When a patron walks into the Red Star and orders a drink it costs a bit more than at Norm’s, but you are paying for the ambience. At the Red Star there is this upper-class feel and just by ordering one drink and stirring it with your straw you can feel like a high class pimp-daddy, or an upper-shelf spender. No “stringers” of Pabst Blue Ribbon here (ahh the Nor Shor), martinis and vodka-cranberries being sipped with straws stirring. At the Tap Room there are the beer swillers, but you see more Jack-Coke, shots, or exotic drinks being ordered. What you don’t see is someone sipping a margarita, which would only come from bars that would never play live music. There must be something about live music and giant drinks not meshing; it would be hard to shake your booty while holding a giant daiquiri from Grandma’s or Lil’ Angie’s. One common element to all of these places though is that you must yell to be heard by your nightlife companions.

This yelling is a part of the evening’s rule book too. Sometimes you will see a person with earplugs in at a huge concert, but when you see them at the bar they are always yelling. Why do people wear earplugs and then try to have a normal conversation? In fact, why would someone need earplugs for a live show at a bar? There are times when you go to a show and wonder why the music is so loud that you cannot think. Do they sell more drinks the louder the music is, thinking that the less people can talk the more they can drink? I suppose that if someone is going to meet up with friends to chat that Pizza Luce’ while a hard rock band performs would be a poor choice of where to do it. Then when the crowd yells louder the musicians get mad that people are not paying attention and turn up the volume. That is what makes the uniqueness of Luce’ work so well for little known bands; the bar is closed off from the band. How they can support TBT and The Alrights headlining Homegrown is beyond me, but we’ll see. Every bar becomes a pain when it fills up, which is why the crowds of Duluth are probably so spread out.

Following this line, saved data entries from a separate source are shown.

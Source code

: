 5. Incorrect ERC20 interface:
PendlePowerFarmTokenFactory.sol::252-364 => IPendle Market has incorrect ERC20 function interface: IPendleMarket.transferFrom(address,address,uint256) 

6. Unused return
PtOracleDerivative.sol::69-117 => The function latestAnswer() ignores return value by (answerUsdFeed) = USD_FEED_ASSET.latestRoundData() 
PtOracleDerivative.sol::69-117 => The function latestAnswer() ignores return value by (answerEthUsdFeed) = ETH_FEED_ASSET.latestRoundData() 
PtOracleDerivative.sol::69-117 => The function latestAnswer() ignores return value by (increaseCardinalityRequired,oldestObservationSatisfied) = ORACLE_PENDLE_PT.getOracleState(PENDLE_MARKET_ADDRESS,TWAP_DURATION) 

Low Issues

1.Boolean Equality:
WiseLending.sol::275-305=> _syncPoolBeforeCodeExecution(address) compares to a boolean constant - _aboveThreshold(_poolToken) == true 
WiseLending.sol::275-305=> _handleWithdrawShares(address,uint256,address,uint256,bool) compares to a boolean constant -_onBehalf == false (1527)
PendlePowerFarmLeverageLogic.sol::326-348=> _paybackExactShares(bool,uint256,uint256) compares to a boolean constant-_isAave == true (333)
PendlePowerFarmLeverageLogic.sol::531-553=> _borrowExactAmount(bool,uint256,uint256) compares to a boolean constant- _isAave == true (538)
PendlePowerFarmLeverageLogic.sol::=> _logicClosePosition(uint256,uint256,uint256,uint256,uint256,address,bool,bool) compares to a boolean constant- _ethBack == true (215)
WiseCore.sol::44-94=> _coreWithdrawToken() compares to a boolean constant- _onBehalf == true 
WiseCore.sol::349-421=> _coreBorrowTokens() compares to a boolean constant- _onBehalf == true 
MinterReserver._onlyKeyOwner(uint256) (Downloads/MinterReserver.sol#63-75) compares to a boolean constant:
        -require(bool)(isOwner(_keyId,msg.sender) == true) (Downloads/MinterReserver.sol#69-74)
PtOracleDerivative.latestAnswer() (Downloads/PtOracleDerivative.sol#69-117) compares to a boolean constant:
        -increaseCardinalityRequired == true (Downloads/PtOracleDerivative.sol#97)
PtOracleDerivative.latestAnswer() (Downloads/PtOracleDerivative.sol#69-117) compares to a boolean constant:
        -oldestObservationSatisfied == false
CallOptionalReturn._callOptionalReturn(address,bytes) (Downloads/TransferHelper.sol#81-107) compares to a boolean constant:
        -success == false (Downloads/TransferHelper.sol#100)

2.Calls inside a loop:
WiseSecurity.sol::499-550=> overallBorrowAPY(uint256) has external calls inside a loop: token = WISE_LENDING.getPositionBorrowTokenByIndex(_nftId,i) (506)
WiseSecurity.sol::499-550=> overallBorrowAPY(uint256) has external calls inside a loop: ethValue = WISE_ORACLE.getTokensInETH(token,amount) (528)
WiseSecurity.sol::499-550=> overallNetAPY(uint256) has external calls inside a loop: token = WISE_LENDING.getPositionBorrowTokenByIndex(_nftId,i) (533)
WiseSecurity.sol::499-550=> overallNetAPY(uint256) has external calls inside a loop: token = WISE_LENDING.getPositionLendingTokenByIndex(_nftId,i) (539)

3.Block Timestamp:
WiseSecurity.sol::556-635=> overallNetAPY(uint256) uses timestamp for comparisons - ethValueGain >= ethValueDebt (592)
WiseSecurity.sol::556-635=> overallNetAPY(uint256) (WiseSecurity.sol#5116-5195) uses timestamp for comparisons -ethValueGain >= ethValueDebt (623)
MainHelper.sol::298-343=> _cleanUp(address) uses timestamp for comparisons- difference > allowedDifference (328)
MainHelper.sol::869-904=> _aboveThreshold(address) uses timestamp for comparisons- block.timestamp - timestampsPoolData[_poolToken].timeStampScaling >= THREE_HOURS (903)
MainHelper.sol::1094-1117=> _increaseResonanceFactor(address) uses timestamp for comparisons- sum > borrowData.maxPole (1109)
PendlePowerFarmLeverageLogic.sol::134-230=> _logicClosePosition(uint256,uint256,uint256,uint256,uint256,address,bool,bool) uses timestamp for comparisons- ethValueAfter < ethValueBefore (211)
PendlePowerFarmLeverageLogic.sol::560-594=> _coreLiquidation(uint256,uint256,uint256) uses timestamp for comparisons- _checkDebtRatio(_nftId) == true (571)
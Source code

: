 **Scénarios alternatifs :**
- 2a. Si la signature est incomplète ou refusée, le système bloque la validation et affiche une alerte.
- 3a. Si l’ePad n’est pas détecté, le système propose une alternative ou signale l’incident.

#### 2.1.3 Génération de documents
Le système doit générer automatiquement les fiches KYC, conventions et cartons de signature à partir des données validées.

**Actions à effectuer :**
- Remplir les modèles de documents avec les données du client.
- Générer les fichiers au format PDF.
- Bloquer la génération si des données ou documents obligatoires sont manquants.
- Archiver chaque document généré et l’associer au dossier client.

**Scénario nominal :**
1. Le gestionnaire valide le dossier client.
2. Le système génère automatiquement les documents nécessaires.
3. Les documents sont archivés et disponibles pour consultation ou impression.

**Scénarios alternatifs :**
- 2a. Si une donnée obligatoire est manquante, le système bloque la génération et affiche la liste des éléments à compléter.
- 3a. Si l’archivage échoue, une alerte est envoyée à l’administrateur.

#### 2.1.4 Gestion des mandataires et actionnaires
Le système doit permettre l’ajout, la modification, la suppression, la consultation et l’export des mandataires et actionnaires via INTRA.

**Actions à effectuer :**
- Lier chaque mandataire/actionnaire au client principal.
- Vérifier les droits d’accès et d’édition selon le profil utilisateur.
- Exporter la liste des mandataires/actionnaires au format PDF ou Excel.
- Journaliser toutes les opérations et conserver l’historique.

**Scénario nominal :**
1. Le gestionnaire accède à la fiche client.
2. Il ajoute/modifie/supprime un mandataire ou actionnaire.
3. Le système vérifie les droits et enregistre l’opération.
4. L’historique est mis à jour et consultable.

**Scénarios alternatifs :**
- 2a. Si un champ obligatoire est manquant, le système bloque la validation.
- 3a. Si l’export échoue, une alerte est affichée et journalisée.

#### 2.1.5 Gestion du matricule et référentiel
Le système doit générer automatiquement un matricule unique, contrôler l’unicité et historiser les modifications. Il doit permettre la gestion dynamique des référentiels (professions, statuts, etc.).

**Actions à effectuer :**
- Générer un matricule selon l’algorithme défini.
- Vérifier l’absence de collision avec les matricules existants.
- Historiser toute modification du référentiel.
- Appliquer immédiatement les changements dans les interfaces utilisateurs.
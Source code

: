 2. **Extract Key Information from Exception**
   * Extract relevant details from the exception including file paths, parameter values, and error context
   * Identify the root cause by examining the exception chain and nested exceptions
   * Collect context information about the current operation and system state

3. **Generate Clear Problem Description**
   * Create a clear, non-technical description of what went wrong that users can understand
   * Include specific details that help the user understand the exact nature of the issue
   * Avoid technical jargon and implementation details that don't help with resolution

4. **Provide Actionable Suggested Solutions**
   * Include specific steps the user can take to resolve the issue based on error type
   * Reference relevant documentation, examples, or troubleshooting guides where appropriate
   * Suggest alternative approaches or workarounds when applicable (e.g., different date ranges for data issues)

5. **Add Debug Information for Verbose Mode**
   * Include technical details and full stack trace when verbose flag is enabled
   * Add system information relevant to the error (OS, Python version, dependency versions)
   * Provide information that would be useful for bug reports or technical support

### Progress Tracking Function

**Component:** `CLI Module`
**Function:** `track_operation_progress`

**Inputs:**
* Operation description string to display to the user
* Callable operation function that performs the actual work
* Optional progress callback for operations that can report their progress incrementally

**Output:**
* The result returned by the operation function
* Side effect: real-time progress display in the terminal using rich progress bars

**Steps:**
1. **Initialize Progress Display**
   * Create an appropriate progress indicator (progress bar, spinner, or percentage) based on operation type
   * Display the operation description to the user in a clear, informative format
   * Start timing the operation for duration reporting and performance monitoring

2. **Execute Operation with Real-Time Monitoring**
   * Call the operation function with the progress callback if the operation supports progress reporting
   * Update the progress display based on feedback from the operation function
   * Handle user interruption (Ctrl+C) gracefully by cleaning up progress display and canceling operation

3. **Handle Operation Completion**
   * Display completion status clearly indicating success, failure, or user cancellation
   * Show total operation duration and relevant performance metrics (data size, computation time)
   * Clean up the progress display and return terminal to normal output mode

So far the only bar where you can get served quickly on a busy night is at Grandma’s Sports Garden. Even on Halloween after the long wait to enter it never takes long to get a drink. This might be because they have no live music and hence don’t have to make the exotic drinks we talked about earlier or have the heavy drinking crowd. Nothing is more comical than watching about 20 people in the middle of what looks like a school gym shaking to 5 year old club tunes. You probably can get a drink so quickly because this is not where a heavy drinker goes, and if they do come the “Pitcher” of fruity drinks can be dangerous. Can you imagine if The Tap Room served pitchers of drinks while TBT played? It would be like a scene out of some crazy 80s party movie with people running around with underwear on their heads and screaming.

So as you go out this weekend remember that your local watering hole has a specific genre of drinker they are trying to capture. The question is which one are you?